Nei primi giorni di gennaio, però, due massacri
disumani hanno sconvolto la vita di centinaia di persone nelle carceri di
Manaus e Boa Vista. I figli che Maria ha visitato dietro le sbarre sono in
grande maggioranza poveri, neri e periferici, come il suo Figlio. Insieme a
tutte le madri violate da questa barbarie, grida alle porte delle prigioni,
senza sapere cosa chiedere... per lo meno che il corpo del figlio sia
ricomposto e le sia restituito...
In queste ore drammatiche cosa spetta ai
cristiani?
Il silenzio è molto più degno di tanti interventi
razzisti e di qualsiasi apologia alla violenza repressiva, che subito si
solleva in nome della “sicurezza pubblica”.
“Rispondere alla violenza con violenza porta a
sofferenze atroci”, ricorda Papa Francesco nel suo Messaggio per la Pace, e non
garantisce nessuna sicurezza, specialmente per i più fragili.
Per questo, a noi cristiani spetta anche
contrapporre con forza cammini diversi, in un radicale appello alla
nonviolenza.
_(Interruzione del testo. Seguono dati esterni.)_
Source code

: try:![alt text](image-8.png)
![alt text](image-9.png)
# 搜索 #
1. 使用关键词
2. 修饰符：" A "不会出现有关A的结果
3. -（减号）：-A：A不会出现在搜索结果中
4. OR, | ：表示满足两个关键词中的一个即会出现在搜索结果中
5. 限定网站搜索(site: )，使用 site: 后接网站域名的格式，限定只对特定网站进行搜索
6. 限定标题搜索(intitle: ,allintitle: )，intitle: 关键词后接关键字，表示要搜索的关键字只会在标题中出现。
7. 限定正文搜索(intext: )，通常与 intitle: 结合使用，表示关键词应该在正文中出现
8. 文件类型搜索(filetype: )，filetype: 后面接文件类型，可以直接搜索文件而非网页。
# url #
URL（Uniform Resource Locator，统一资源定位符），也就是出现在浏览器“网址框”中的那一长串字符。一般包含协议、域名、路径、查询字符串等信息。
C'è una “dignità più profonda” in ogni persona, insiste Francesco.
La bomba della violenza scoppia per accumulo di
disumanità, quando si permette che una qualsiasi istituzione neghi la dignità
umana.
La nonviolenza, quindi, è una risposta urgente in
opposizione a tutti i tipi di guerra, specialmente a quella dichiarata contro i
poveri nelle periferie urbane e nelle carceri.
É difficile resistere all'appello della vendetta,
sia a livello individuale che politico. Le nostre prigioni sono una “vendetta
istituzionalizzata”, in cui vige unicamente il principio della punizione ed il
metodo del degrado strutturale.
Eppure “l'amore al nemico costituisce il nucleo
della rivoluzione cristiana” (Benedetto XVI).
La sfida più complessa è come trasformare l'amore
al nemico in una risposta strutturale, nonviolenta, alla violenza urbana che
sovraffolla le nostre carceri.
É su questa sfida che si gioca il futuro della
nostra sicurezza. Se il Brasile continua semplicemente ad accumulare detenuti
in queste “fabbriche di tortura che generano mostri” (come le ha definite il
coordinatore nazionale della Pastorale Carceraria), con questo ritmo tra poco
più di cinquant'anni avremo un brasiliano su dieci imprigionato.
In tanti stanno lavorando a proposte alternative:
la Pastorale Carceraria propone da tempo, a livello politico, una strategia
progressiva di scarceramento, abbinata a misure di rieducazione effettivamente
inserite nella società.
L'Associazione di Protezione e Assistenza ai
Condannati (APAC) pratica un modello di detenzione fondato sulla responsabilità
del prigioniero, chiamato “recuperando”.
Occorre avanzare con coraggio e creatività, per
offrire parole nuove, capaci di riconciliare questa società a partire da
strutture più giuste ed inclusive!
3 commenti:
Grazie Padre Dario per questo tuo documento
oggigiorno la tentazione di essere giudice, giuria e boia e` molto forte in ogni ambito
C'è una “dignità più profonda” in ogni persona, insiste Francesco
questa frase e` bellissima, e non dovremmo dimenticarla mai!